Senador destaca suas seis vitórias eleitorais, rejeita rótulo de “velha política” e alfineta histórico de adversários como Pivetta e Fagundes
O senador Jayme Campos (União Brasil) subiu o tom na disputa interna de seu partido para viabilizar sua pré-candidatura ao Governo de Mato Grosso nas eleições de outubro.

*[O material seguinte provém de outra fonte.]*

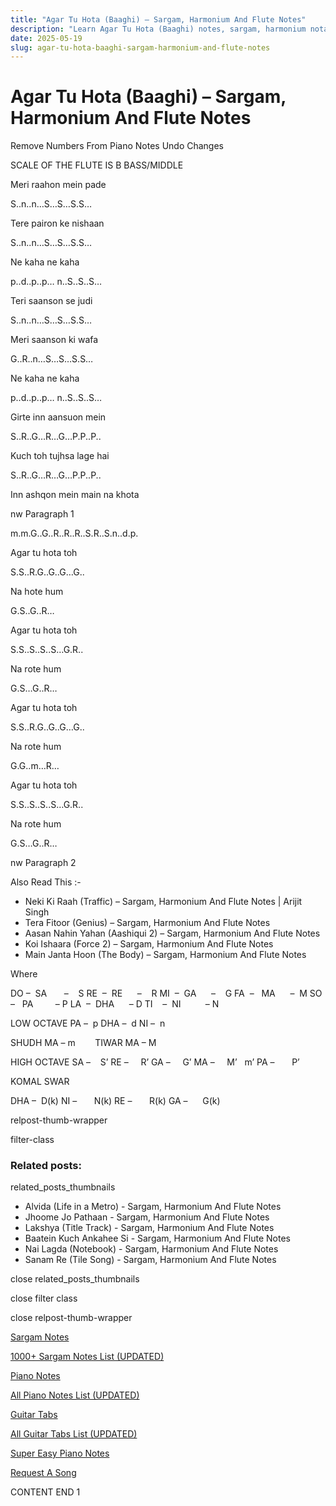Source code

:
 ```yaml
---
title: "Agar Tu Hota (Baaghi) – Sargam, Harmonium And Flute Notes"
description: "Learn Agar Tu Hota (Baaghi) notes, sargam, harmonium notations and flute notes. Easy step-by-step tutorial for beginners."
date: 2025-05-19
slug: agar-tu-hota-baaghi-sargam-harmonium-and-flute-notes
---
```


# Agar Tu Hota (Baaghi) – Sargam, Harmonium And Flute Notes

Remove Numbers From Piano Notes
Undo Changes

SCALE OF THE FLUTE IS B BASS/MIDDLE

Meri raahon mein pade

S..n..n…S…S…S.S…

Tere pairon ke nishaan

S..n..n…S…S…S.S…

Ne kaha ne kaha

p..d..p..p… n..S..S..S…

Teri saanson se judi

S..n..n…S…S…S.S…

Meri saanson ki wafa

G..R..n…S…S…S.S…

Ne kaha ne kaha

p..d..p..p… n..S..S..S…

Girte inn aansuon mein

S..R..G…R…G…P.P..P..

Kuch toh tujhsa lage hai

S..R..G…R…G…P.P..P..

Inn ashqon mein main na khota

nw Paragraph 1

m.m.G..G..R..R..R..S.R..S.n..d.p.

Agar tu hota toh

S.S..R.G..G..G…G..

Na hote hum

G.S..G..R…

Agar tu hota toh

S.S..S..S..S…G.R..

Na rote hum

G.S…G..R…

Agar tu hota toh

S.S..R.G..G..G…G..

Na rote hum

G.G..m…R…

Agar tu hota toh

S.S..S..S..S…G.R..

Na rote hum

G.S…G..R…

nw Paragraph 2

Also Read This :-

* Neki Ki Raah (Traffic) – Sargam, Harmonium And Flute Notes | Arijit Singh
* Tera Fitoor (Genius) – Sargam, Harmonium And Flute Notes
* Aasan Nahin Yahan (Aashiqui 2) – Sargam, Harmonium And Flute Notes
* Koi Ishaara (Force 2) – Sargam, Harmonium And Flute Notes
* Main Janta Hoon (The Body) – Sargam, Harmonium And Flute Notes

Where

DO –  SA       –    S
RE  –  RE      –    R
MI  –  GA      –    G
FA  –   MA      –  M
SO  –   PA         – P
LA  –  DHA      – D
TI    –  NI          – N

LOW OCTAVE
PA –  p
DHA –  d
NI –  n

SHUDH MA – m        TIWAR MA – M

HIGH OCTAVE
SA –    S’
RE –     R’
GA –     G’
MA –     M’   m’
PA –       P’

KOMAL SWAR

DHA –  D(k)
NI –       N(k)
RE –       R(k)
GA –      G(k)

relpost-thumb-wrapper

filter-class

### Related posts:

related_posts_thumbnails

* Alvida (Life in a Metro) - Sargam, Harmonium And Flute Notes
* Jhoome Jo Pathaan - Sargam, Harmonium And Flute Notes
* Lakshya (Title Track) - Sargam, Harmonium And Flute Notes
* Baatein Kuch Ankahee Si - Sargam, Harmonium And Flute Notes
* Nai Lagda (Notebook) - Sargam, Harmonium And Flute Notes
* Sanam Re (Tile Song) - Sargam, Harmonium And Flute Notes

close related_posts_thumbnails

close filter class

close relpost-thumb-wrapper

[Sargam Notes](/sargam-notes.html)

[1000+ Sargam Notes List (UPDATED)](/all-songs-list-sargam-notes.html)

[Piano Notes](/piano-notes.html)

[All Piano Notes List (UPDATED)](/all-songs-list-piano-notes.html)

[Guitar Tabs](/guitar-tabs.html)

[All Guitar Tabs List (UPDATED)](/all-songs-list-guitar-tabs.html)

[Super Easy Piano Notes](https://studywall.in/)

[Request A Song](/request-a-song.html)

CONTENT END 1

Apostando no peso de sua longa trajetória, o parlamentar afirmou ser o nome com maior bagagem administrativa para assumir o Palácio Paiaguás e alertou que o Executivo estadual não pode ser gerido como uma empresa privada.
Com 42 anos de vida pública e passagens pelos cargos de prefeito, governador e senador, Jayme rechaçou o rótulo de representante da “velha política” e defendeu sua experiência como um trunfo.
“Pode ter gente igual, mas ninguém é mais preparado que Jayme Campos para ser governador e dar resposta positiva à população. Mato Grosso quer um governador sério, com compromisso com o cidadão que levanta às 5 horas da manhã”, declarou.
Indiretas aos adversários e histórico invicto
Ao rebater o discurso de “renovação” frequentemente utilizado por seus concorrentes, Jayme fez questão de lembrar que seus principais oponentes no xadrez político — o vice-governador Otaviano Pivetta (Republicanos) e o senador Wellington Fagundes (PL) — também são velhos conhecidos das urnas e acumulam anos na máquina pública.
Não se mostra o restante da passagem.